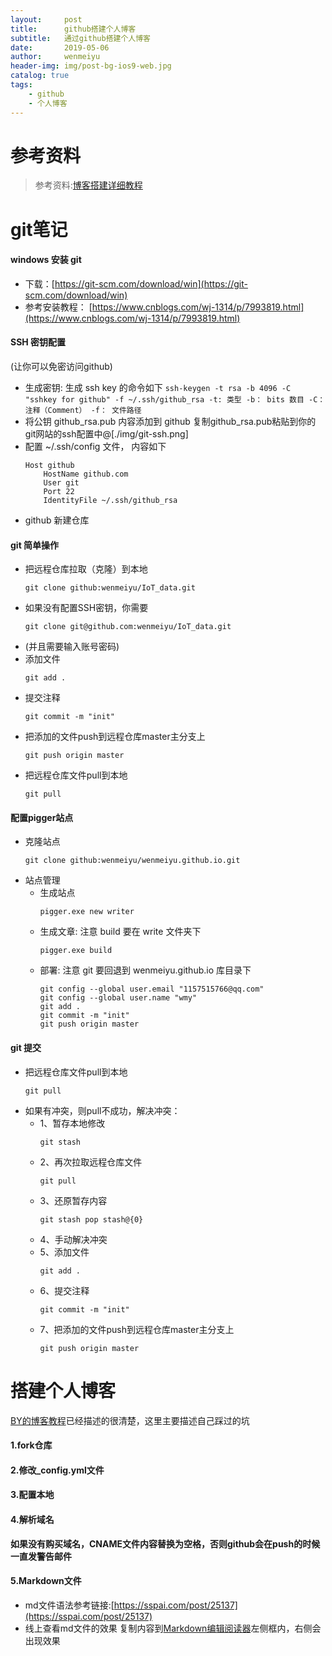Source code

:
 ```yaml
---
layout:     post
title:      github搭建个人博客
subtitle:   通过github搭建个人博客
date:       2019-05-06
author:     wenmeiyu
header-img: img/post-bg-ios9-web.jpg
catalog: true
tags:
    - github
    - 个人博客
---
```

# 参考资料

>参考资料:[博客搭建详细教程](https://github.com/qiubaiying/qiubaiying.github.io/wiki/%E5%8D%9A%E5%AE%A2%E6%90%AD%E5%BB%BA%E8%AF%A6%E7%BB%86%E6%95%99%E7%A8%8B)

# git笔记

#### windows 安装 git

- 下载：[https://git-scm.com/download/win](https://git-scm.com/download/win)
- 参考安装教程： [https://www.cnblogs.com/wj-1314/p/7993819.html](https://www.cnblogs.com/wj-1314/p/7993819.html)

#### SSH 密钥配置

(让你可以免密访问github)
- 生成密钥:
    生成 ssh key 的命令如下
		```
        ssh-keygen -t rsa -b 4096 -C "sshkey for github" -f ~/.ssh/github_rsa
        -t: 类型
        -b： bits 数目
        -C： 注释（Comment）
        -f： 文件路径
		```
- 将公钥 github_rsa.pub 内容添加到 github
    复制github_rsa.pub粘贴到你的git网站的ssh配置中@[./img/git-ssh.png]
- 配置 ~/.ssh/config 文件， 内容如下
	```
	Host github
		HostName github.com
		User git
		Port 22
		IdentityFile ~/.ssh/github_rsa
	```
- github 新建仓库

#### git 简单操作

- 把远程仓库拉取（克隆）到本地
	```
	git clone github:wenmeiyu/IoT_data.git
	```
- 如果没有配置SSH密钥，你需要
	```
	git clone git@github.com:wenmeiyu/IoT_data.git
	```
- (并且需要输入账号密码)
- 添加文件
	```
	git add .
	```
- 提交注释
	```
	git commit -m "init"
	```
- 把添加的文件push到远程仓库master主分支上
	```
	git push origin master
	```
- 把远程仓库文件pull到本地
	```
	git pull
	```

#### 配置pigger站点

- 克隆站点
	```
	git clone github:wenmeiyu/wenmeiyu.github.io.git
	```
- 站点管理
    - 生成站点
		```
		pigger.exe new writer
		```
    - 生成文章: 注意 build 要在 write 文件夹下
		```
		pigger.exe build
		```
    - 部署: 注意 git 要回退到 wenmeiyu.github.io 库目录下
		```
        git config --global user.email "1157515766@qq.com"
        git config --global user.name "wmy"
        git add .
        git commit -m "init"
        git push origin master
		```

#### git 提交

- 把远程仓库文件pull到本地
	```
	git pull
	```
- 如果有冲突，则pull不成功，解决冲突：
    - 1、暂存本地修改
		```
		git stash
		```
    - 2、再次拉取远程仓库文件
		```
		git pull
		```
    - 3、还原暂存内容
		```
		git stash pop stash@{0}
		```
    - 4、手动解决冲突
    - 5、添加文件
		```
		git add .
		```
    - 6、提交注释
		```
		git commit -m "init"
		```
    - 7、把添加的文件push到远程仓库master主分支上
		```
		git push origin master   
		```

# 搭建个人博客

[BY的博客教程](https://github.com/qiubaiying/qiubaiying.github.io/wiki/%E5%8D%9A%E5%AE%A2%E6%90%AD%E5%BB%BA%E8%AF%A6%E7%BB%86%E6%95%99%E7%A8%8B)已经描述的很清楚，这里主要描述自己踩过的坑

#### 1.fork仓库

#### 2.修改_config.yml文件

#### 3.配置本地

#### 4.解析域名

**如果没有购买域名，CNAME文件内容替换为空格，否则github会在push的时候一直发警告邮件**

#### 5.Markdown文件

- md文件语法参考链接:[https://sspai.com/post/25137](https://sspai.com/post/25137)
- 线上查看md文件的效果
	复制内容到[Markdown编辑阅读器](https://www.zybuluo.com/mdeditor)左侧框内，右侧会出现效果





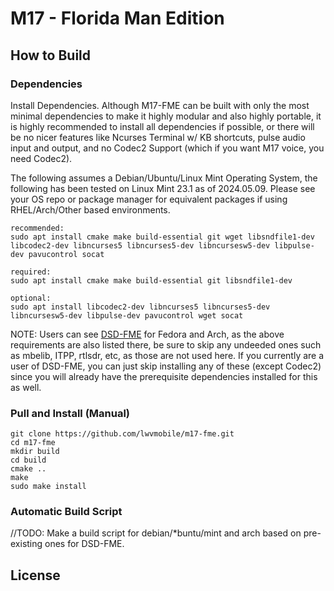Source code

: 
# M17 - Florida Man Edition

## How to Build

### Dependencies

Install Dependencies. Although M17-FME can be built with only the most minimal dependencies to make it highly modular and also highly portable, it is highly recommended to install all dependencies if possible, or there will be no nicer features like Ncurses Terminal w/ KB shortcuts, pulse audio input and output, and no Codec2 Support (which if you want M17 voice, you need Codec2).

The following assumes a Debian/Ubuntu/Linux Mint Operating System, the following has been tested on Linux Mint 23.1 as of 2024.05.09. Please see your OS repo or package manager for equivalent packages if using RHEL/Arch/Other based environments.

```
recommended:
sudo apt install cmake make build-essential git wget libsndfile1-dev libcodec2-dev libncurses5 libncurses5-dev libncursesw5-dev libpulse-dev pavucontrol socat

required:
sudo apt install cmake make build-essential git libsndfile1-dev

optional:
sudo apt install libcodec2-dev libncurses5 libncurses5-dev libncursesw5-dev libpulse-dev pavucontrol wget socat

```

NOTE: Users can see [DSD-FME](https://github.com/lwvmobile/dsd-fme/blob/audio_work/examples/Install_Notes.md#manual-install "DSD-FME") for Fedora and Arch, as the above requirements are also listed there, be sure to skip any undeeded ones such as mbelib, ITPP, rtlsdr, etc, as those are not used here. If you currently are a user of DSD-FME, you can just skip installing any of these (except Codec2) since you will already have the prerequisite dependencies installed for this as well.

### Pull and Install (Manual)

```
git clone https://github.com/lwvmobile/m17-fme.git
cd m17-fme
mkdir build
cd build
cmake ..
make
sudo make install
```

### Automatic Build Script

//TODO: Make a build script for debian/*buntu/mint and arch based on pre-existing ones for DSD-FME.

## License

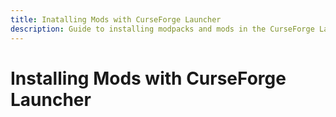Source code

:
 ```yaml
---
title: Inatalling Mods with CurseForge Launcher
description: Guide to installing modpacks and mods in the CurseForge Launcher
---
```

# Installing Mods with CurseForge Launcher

**Problem statement**
Return, from the material above, every line with the word "post".

**Written response**
layout:     post
header-img: img/post-bg-ios9-web.jpg
- md文件语法参考链接:[https://sspai.com/post/25137](https://sspai.com/post/25137)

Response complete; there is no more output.